Pour son soixante dixième anniversaire le Salon Réalités Nouvelles poursuit son évolution avec une scénographie générale plus clairement organisée, des œuvres qui prolongent l’interrogation sur les formes actuelles de l’abstraction et ses limites esthétiques. Si du côté des exposants les productions peintes se renouvellent moins que celles des autres techniques la proposition globale s’enrichit grâce au dialogue avec la partie art/sciences et aux jeunes invités issus des écoles d’art. Parmi eux la pièce de Camille Sauer, actuellement en avant dernière année de l’Ecole Nationale Supérieure des Beaux Arts de Paris a retenu l’attention de notre rédaction pour sa singularité et ses qualités de questionnement des rapports mondiaux.
Camille Sauer s’appuie sur des protocoles de travail longuement élaborés et physiquement explorés qui aboutissent à des mises en formes variées exploitant des techniques aussi diverses que la musique, l’écriture ou l’installation. Son vocabulaire plastique se fonde sur des variations influencées par des logiques mathématique ou géométrique de blanc, de noir et de rouge, toutes couleurs qui marquent la communication comme l’ont prouvé les œuvres de Barbara Kruger. Tentant d’approcher des phénomènes sociétaux l’artiste met au point des partitions plastiques qui ont pour but de rendre la présence du spectateur plus dynamique. Pour ce faire elle a recours à des logiques ludiques ou scientifiques qui interrogent les fondamentaux humains.
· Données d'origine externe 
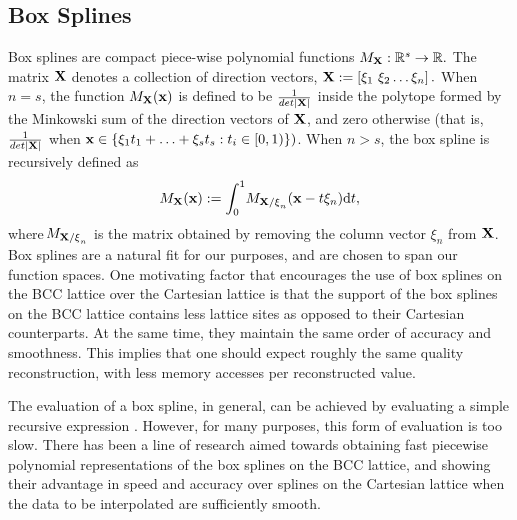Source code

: \subsection{Box Splines}
\label{sec:box_review}
Box splines are compact piece-wise polynomial functions $ M_\mathbf{\mathbf{X}} : \mathbb{R}^s \to \mathbb{R}.$ The matrix $\mathbf{\mathbf{X}}$ denotes a collection of direction vectors, $\mathbf{\mathbf{X}} := \left[ \xi_1 \ \xi_2 \hdots \xi_n\right].$ When $n=s$, the function $M_\mathbf{\mathbf{X}}(\mathbf{x})$ is defined to be $\frac{1}{det|\mathbf{\mathbf{X}}|}$ inside the polytope formed by the Minkowski sum of the direction vectors of $\mathbf{\mathbf{X}}$, and zero otherwise (that is, $\frac{1}{det|\mathbf{\mathbf{X}}|}$ when $\mathbf{x} \in \{ \mathbf{\xi}_1 t_1 + \hdots + \mathbf{\xi}_s t_s  : t_i\in [0,1) \})$. When $n > s$, the box spline is recursively defined as {\small 
\begin{equation} \label{eq:box_def}
	M_{\mathbf{\Xii}}(\vx) := \int_0^1{\!M_{\mathbf{\Xii/\xi}_n}(\vx - t\mathbf{\xi}_n)} \mathrm{d}t,
\end{equation}}
where $\!M_{\mathbf{\mathbf{X}/\xi}_n}$ is the matrix obtained by removing the column vector $\xi_n$ from $\mathbf{\mathbf{X}}$. Box splines are a natural fit for our purposes, and are chosen to span our function spaces. One motivating factor that encourages the use of box splines on the BCC lattice over the Cartesian lattice is that the support of the box splines on the BCC lattice contains less lattice sites as opposed to their Cartesian counterparts. At the same time, they maintain the same order of accuracy and smoothness. This implies that one should expect roughly the same quality reconstruction, with less memory accesses per reconstructed value.

The evaluation of a box spline, in general, can be achieved by evaluating a simple recursive expression \cite{boorboxsplines}. However, for many purposes, this form of evaluation is too slow. There has been a line of research \cite{firstbox} aimed towards obtaining fast piecewise polynomial representations of the box splines on the BCC lattice, and showing their advantage in speed and accuracy over splines on the Cartesian lattice when the data to be interpolated are sufficiently smooth.

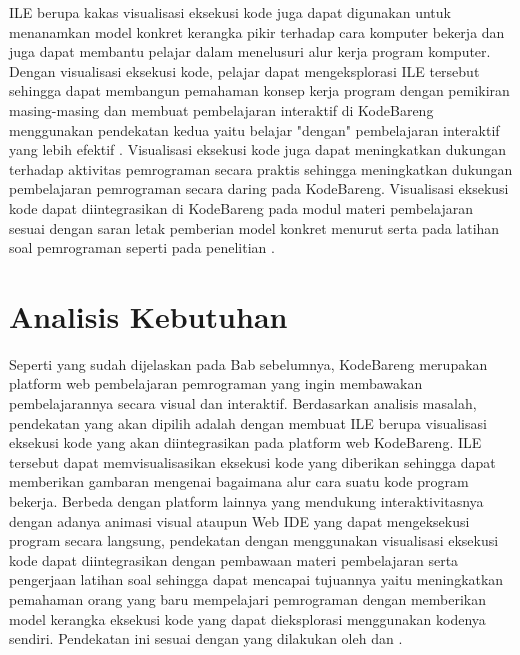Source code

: ILE berupa kakas visualisasi eksekusi kode juga dapat digunakan untuk menanamkan model konkret kerangka pikir terhadap cara komputer bekerja \parencite{mayer1981psychology} dan juga dapat membantu pelajar dalam menelusuri alur kerja program komputer. Dengan visualisasi eksekusi kode, pelajar dapat mengeksplorasi ILE tersebut sehingga dapat membangun pemahaman konsep kerja program dengan pemikiran masing-masing dan membuat pembelajaran interaktif di KodeBareng menggunakan pendekatan kedua yaitu belajar "dengan" pembelajaran interaktif yang lebih efektif \parencite{reeves2012interactive}. Visualisasi eksekusi kode juga dapat meningkatkan dukungan terhadap aktivitas pemrograman secara praktis \parencite{choy2004interactive} sehingga meningkatkan dukungan pembelajaran pemrograman secara daring pada KodeBareng. Visualisasi eksekusi kode dapat diintegrasikan di KodeBareng pada modul materi pembelajaran sesuai dengan saran letak pemberian model konkret menurut \textcite{mayer1981psychology} serta pada latihan soal pemrograman seperti pada penelitian \textcite{moons2013pilot}.

\section{Analisis Kebutuhan} \label{sec:analisis-kebutuhan}
Seperti yang sudah dijelaskan pada Bab sebelumnya, KodeBareng merupakan platform web pembelajaran pemrograman yang ingin membawakan pembelajarannya secara visual dan interaktif. Berdasarkan analisis masalah, pendekatan yang akan dipilih adalah dengan membuat ILE berupa visualisasi eksekusi kode yang akan diintegrasikan pada platform web KodeBareng. ILE tersebut dapat memvisualisasikan eksekusi kode yang diberikan sehingga dapat memberikan gambaran mengenai bagaimana alur cara suatu kode program bekerja. Berbeda dengan platform lainnya yang mendukung interaktivitasnya dengan adanya animasi visual ataupun Web IDE yang dapat mengeksekusi program secara langsung, pendekatan dengan menggunakan visualisasi eksekusi kode dapat diintegrasikan dengan pembawaan materi pembelajaran serta pengerjaan latihan soal sehingga dapat mencapai tujuannya yaitu meningkatkan pemahaman orang yang baru mempelajari pemrograman dengan memberikan model kerangka eksekusi kode yang dapat dieksplorasi menggunakan kodenya sendiri. Pendekatan ini sesuai dengan yang dilakukan oleh \textcite{moons2013pilot} dan \textcite{mayer1981psychology}.


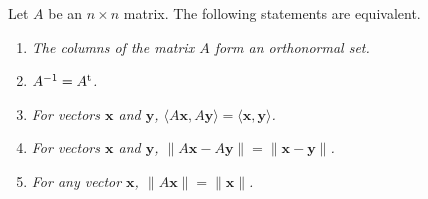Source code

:  
\begin{theorem}
Let $A$ be an $n \times n$ matrix.  The following statements are
equivalent. 
\begin{enumerate}
 
\rm \item \it
The columns of the matrix $A$ form an orthonormal set.
 
\rm \item \it
$A^{-1} = A^{\rm t}$.
 
\rm \item \it
For vectors ${\mathbf x}$ and ${\mathbf y}$, $\langle  A{\mathbf x}, A
{\mathbf y} \rangle = \langle  {\mathbf x}, {\mathbf y} \rangle$.
 
\rm \item \it
For vectors ${\mathbf x}$ and ${\mathbf y}$, $\| A{\mathbf x}- A{\mathbf y} \|
=\| {\mathbf x}- {\mathbf y} \|$. 
 
\rm \item \it
For any vector ${\mathbf x}$, $\| A{\mathbf x} \| = \| {\mathbf x}\|$.
 
\end{enumerate}
\end{theorem}
 
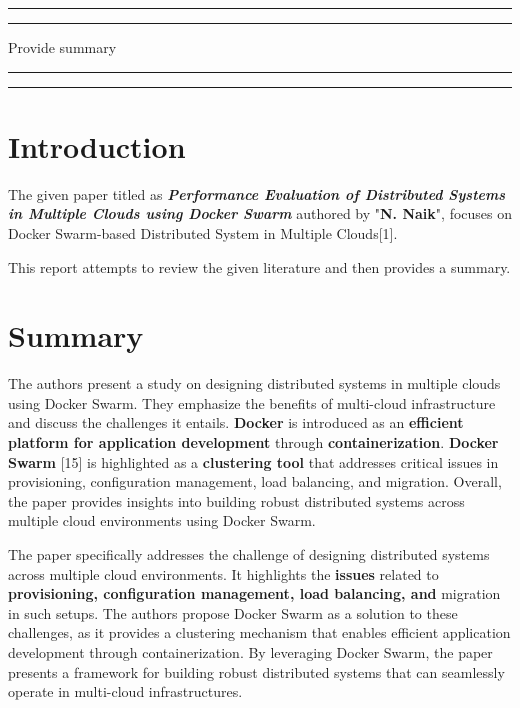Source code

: 
\newpage

\begin{flushright}
    \vspace{10cm}
    \rule{18cm}{5pt}
    \rule{18cm}{2pt}\vskip1cm
    \begin{center}
    \begin{bfseries}
        \Huge{Provide summary}\\
    \end{bfseries}
    \end{center}
    \vspace{1cm}
    \rule{18cm}{2pt}
    \rule{18cm}{5pt}
\end{flushright}
\clearpage
\chapter{Introduction}

The given paper titled as \textit{\textbf{Performance Evaluation of Distributed Systems in Multiple Clouds using Docker Swarm}} authored by "\textbf{N. Naik}", focuses on Docker Swarm-based Distributed System in Multiple Clouds[1].
\newline

This report attempts to review the given literature and then provides a summary.
\let\clearpage\relax

\chapter{Summary}
\label{chp:2}
The authors present a study on designing distributed systems in multiple clouds using Docker Swarm. They emphasize the benefits of multi-cloud infrastructure and discuss the challenges it entails. \textbf{Docker} is introduced as an \textbf{efficient platform for application development} through \textbf{containerization}. \textbf{Docker Swarm} [15] is highlighted as a \textbf{clustering tool} that addresses critical issues in provisioning, configuration management, load balancing, and migration. Overall, the paper provides insights into building robust distributed systems across multiple cloud environments using Docker Swarm.
\newline

The paper specifically addresses the challenge of designing distributed systems across multiple cloud environments. It highlights the \textbf{issues} related to \textbf{provisioning, configuration management, load balancing, and} migration in such setups. The authors propose Docker Swarm as a solution to these challenges, as it provides a clustering mechanism that enables efficient application development through containerization. By leveraging Docker Swarm, the paper presents a framework for building robust distributed systems that can seamlessly operate in multi-cloud infrastructures.
\newline

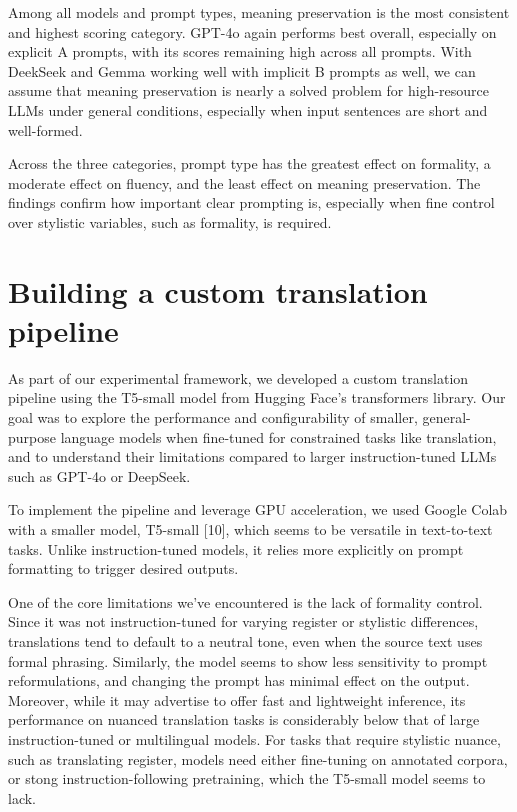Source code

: \documentclass[fleqn,moreauthors,10pt]{ds_report}
\begin{document}
Among all models and prompt types, meaning preservation is the most consistent and highest scoring category. GPT-4o again performs best overall, especially on explicit A prompts, with its scores remaining high across all prompts. With DeekSeek and Gemma working well with implicit B prompts as well, we can assume that meaning preservation is nearly a solved problem for high-resource LLMs under general conditions, especially when input sentences are short and well-formed.

Across the three categories, prompt type has the greatest effect on formality, a moderate effect on fluency, and the least effect on meaning preservation. The findings confirm how important clear prompting is, especially when fine control over stylistic variables, such as formality, is required.

\section{Building a custom translation pipeline}

As part of our experimental framework, we developed a custom translation pipeline using the T5-small model from Hugging Face’s transformers library. Our goal was to explore the performance and configurability of smaller, general-purpose language models when fine-tuned for constrained tasks like translation, and to understand their limitations compared to larger instruction-tuned LLMs such as GPT-4o or DeepSeek.

To implement the pipeline and leverage GPU acceleration, we used Google Colab with a smaller model, T5-small [10], which seems to be versatile in text-to-text tasks. Unlike instruction-tuned models, it relies more explicitly on prompt formatting to trigger desired outputs.

One of the core limitations we’ve encountered is the lack of formality control. Since it was not instruction-tuned for varying register or stylistic differences, translations tend to default to a neutral tone, even when the source text uses formal phrasing. Similarly, the model seems to show less sensitivity to prompt reformulations, and changing the prompt has minimal effect on the output. Moreover, while it may advertise to offer fast and lightweight inference, its performance on nuanced translation tasks is considerably below that of large instruction-tuned or multilingual models. For tasks that require stylistic nuance, such as translating register, models need either fine-tuning on annotated corpora, or stong instruction-following pretraining, which the T5-small model seems to lack.
\end{document}
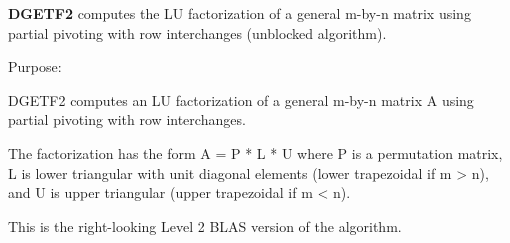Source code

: {\bfseries D\+G\+E\+T\+F2} computes the L\+U factorization of a general m-\/by-\/n matrix using partial pivoting with row interchanges (unblocked algorithm). 

 \begin{DoxyParagraph}{Purpose\+: }
\begin{DoxyVerb} DGETF2 computes an LU factorization of a general m-by-n matrix A
 using partial pivoting with row interchanges.

 The factorization has the form
    A = P * L * U
 where P is a permutation matrix, L is lower triangular with unit
 diagonal elements (lower trapezoidal if m > n), and U is upper
 triangular (upper trapezoidal if m < n).

 This is the right-looking Level 2 BLAS version of the algorithm.\end{DoxyVerb}
 
\end{DoxyParagraph}

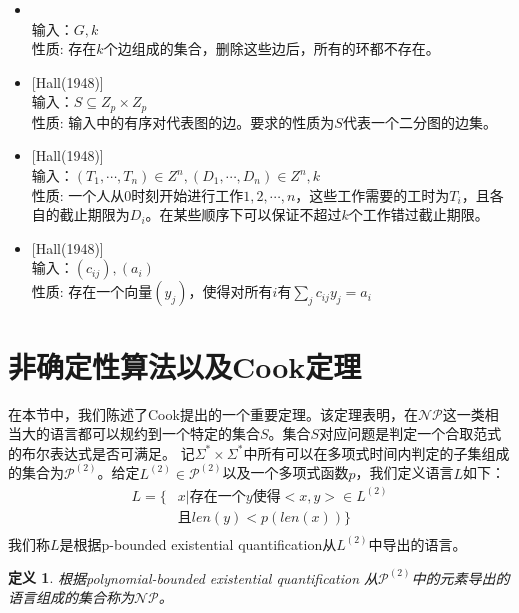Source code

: \documentclass[twocolumn]{article}
\newtheorem{definition}{\hspace{2em}定义}
\theoremstyle{nonumberplain}%
\begin{document}
\begin{CJK}{UTF8}{gbsn}
\begin{itemize}
    \item {}\\
    输入：$G, k$\\
    性质: 存在$k$个边组成的集合，删除这些边后，所有的环都不存在。

    \item {}[Hall(1948)]\\
    输入：$S\subseteq Z_p \times Z_p $\\
    性质: 输入中的有序对代表图的边。要求的性质为$S$代表一个二分图的边集。

    \item {}[Hall(1948)]\\
    输入：$(T_1,\cdots,T_n)\in Z^n, (D_1,\cdots,D_n)\in Z^n, k$\\
    性质: 一个人从0时刻开始进行工作$1,2,\cdots,n$，这些工作需要的工时为$T_i$，且各自的截止期限为$D_i$。在某些顺序下可以保证不超过$k$个工作错过截止期限。

    \item {}[Hall(1948)]\\
    输入：$(c_{ij}), (a_i)$\\
    性质: 存在一个向量$(y_j)$，使得对所有$i$有$\sum_j c_{ij}y_j = a_i$
    \end{itemize}

\section{非确定性算法以及Cook定理}
    在本节中，我们陈述了Cook提出的一个重要定理。该定理表明，在$\mathcal{NP}$这一类相当大的语言都可以规约到一个特定的集合$S$。集合$S$对应问题是判定一个合取范式的布尔表达式是否可满足。
    记$\Sigma^*\times\Sigma^*$中所有可以在多项式时间内判定的子集组成的集合为$\mathcal{P}^{(2)}$。给定$L^{(2)}\in \mathcal{P}^{(2)}$以及一个多项式函数$p$，我们定义语言$L$如下：
    \begin{equation}\nonumber
        \begin{aligned}
            L=\{&x|\text{存在一个}y\text{使得}<x,y>\in L^{(2)} \\
                &\text{且}len(y)<p(len(x))\} \\
        \end{aligned}
    \end{equation}
    我们称$L$是根据p-bounded existential quantification从$L^{(2)}$中导出的语言。

    \begin{definition}
        根据polynomial-bounded existential quantification 从$\mathcal{P}^{(2)}$中的元素导出的语言组成的集合称为$\mathcal{NP}$。
    \end{definition}


\end{CJK}
\end{document}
Au croisement des composantes individuelles et sociétales elle développe actuellement son projet musical ADN Additions et Dynamiques Nouvelles. L’installation présentée à Réalités Nouvelles s’appuie sur des supposés proches où se mêle le micro et le macrocosme. Intitulé Porter sur soi les affaires du Monde elle se présente comme une table de jeu qui incite à deux attitudes, l’une plus contemplative Regarder longuement renvoie à l’attention personnelle aux faits tandis qu’à l’autre bout de la table Eclairer longuement suppose une attitude plus médiatique. De façon plus générale les deux types de comportement peuvent être aussi référées à l’opposition entre réformisme et volonté révolutionnaire.
Cette logique du jeu de société avait déjà engagé au moins deux œuvres précédentes. La plus ancienne Parti-sans était aussi tabulaire dans sa mise en partie des enjeux politiques. Plus récemment Mundus bâtie sur le modèle de l’alquerque, ancêtre du jeu de dames était présentée au mur. Pour régulariser la partie, la dynamiser un métronome surplombe le damier. C’est une autre règle qui gère Pôle-étique : des bâtons rouge, noir et blanc sont décorés de petites photographies de presse, l’artiste vient performer ces « gendarmes » d’un petit théâtre de l’événement qui lui font sonner les trois coups. Reposés au sol ils réoganisent la logique de lecture du monde. Dans chacune de ses œuvres contrairement au film de Sofia Coppola elle tente de nous trouver dans la traduction d’un monde à un autre, d’une logique à sa complémentaire. Comme le suggère le titre d’une autre installation à performer son développement se veut toujours Transe-Actionnel.
De même que de plus en plus de jeunes artistes se lancent dans un post-féminisme, aux protocoles plus subtiles moins directement militants, Camille Sauer fait partie d’une nouvelle génération qui interroge les enjeux politiques internationaux dans un engagement qui prend les masques de jeux savants où le spectateur se doit d’intervenir pour bousculer la géométrie trop bien réglée des accords déjà joués. Une autre petite musique respectant l’individu et les unités étatiques doit se faire entendre, c’est pourquoi même si l’art est un sale boulot Camille Sauer s’y colle avec subtilité, finesse et talent.